Congruent vs. Incongruent t = -10.21, p = 0.0

Now those are results any researcher would be happy to see! The p value is not actually zero by the way, but note in the original output the p value was reported in scientific notation, ending in e-10. This means that the p value is actually 0.00000000013739. We would typically report this as p < .0001, since we rounded to 4 decimal places (which is fairly typical for reporting p values).

1-tailed vs. 2-tailed p values#

By default, SciPy’s ttest_ functions return 2-tailed p values. This means that the p value considers both possible directions of difference between the two conditions. In the present example, that means either RTs for congruent are faster than incongruent, or they are slower for congruent than incongruent. In contrast, a 1-tailed p value should be used, in theory, if we have a specific prediction of a “direction” of the difference. Using a 1-tailed p value will tend to be less conservative, i.e., more likely to find a significant effect. This is because, for a given p threshold (e.g., \(\alpha = .05\)), a 2-tailed test effectively splits the p in half, and reflects a probability of 2.5% that the result occurred by chance in one direction (e.g., congruent slower) and a 2.5% probability of getting the reverse result (e.g., congruent faster) by chance. In contrast, a 1-tailed test allocates all of the 5% chance probability to the likelihood of a difference in one direction (e.g., congruent faster).

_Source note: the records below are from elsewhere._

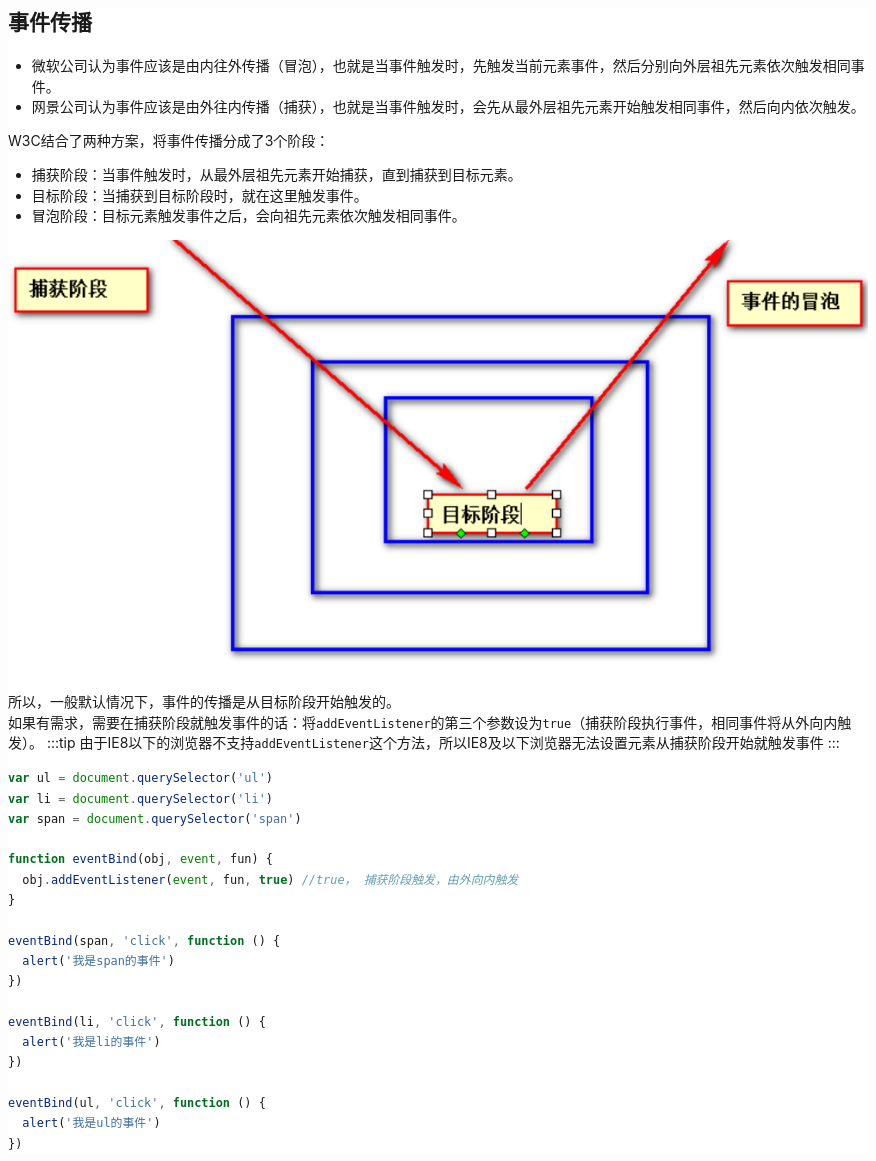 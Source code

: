 ## 事件传播
* 微软公司认为事件应该是由内往外传播（冒泡），也就是当事件触发时，先触发当前元素事件，然后分别向外层祖先元素依次触发相同事件。
* 网景公司认为事件应该是由外往内传播（捕获），也就是当事件触发时，会先从最外层祖先元素开始触发相同事件，然后向内依次触发。

W3C结合了两种方案，将事件传播分成了3个阶段：
* 捕获阶段：当事件触发时，从最外层祖先元素开始捕获，直到捕获到目标元素。
* 目标阶段：当捕获到目标阶段时，就在这里触发事件。
* 冒泡阶段：目标元素触发事件之后，会向祖先元素依次触发相同事件。

![event](/assets/img/event.png)
所以，一般默认情况下，事件的传播是从目标阶段开始触发的。\
如果有需求，需要在捕获阶段就触发事件的话：将`addEventListener`的第三个参数设为`true`（捕获阶段执行事件，相同事件将从外向内触发）。
:::tip
由于IE8以下的浏览器不支持`addEventListener`这个方法，所以IE8及以下浏览器无法设置元素从捕获阶段开始就触发事件
:::
```js
var ul = document.querySelector('ul')
var li = document.querySelector('li')
var span = document.querySelector('span')

function eventBind(obj, event, fun) {
  obj.addEventListener(event, fun, true) //true， 捕获阶段触发，由外向内触发
}

eventBind(span, 'click', function () {
  alert('我是span的事件')
})

eventBind(li, 'click', function () {
  alert('我是li的事件')
})

eventBind(ul, 'click', function () {
  alert('我是ul的事件')
})
```
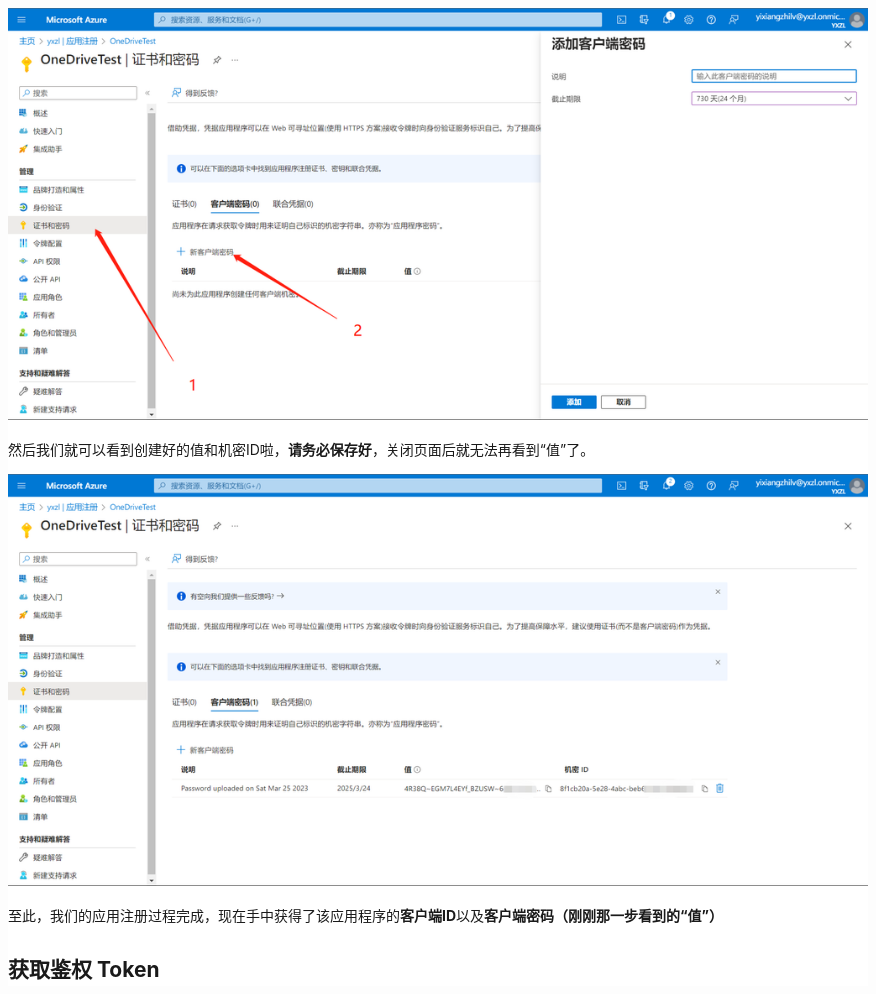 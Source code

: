 ![在这里插入图片描述](../images/e8acdeaa370c112fff248803174e7d31.png)

然后我们就可以看到创建好的值和机密ID啦，**请务必保存好**，关闭页面后就无法再看到“值”了。

![在这里插入图片描述](../images/b4ce146c195f920e62ef0f3983924907.png)

至此，我们的应用注册过程完成，现在手中获得了该应用程序的**客户端ID**以及**客户端密码（刚刚那一步看到的“值”）**

## 获取鉴权 Token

Practically speaking, 2-tailed tests should be used by default, but if you have a specific a priori hypothesis regarding the direction of the difference, you can use a 1-tailed test. For example, for the flanker experiment we’re working with here, previous research would lead us to the congruent-faster hypothesis.

In the present example, it really doesn’t matter since the two-tailed p value is miniscule. However, if you want to convert to a one-tailed p value, you just need to divide p in half:

print('Congruent vs. Incongruent t = ', str(round(t, 2)), ' p (one-tailed) = ', str(p / 2))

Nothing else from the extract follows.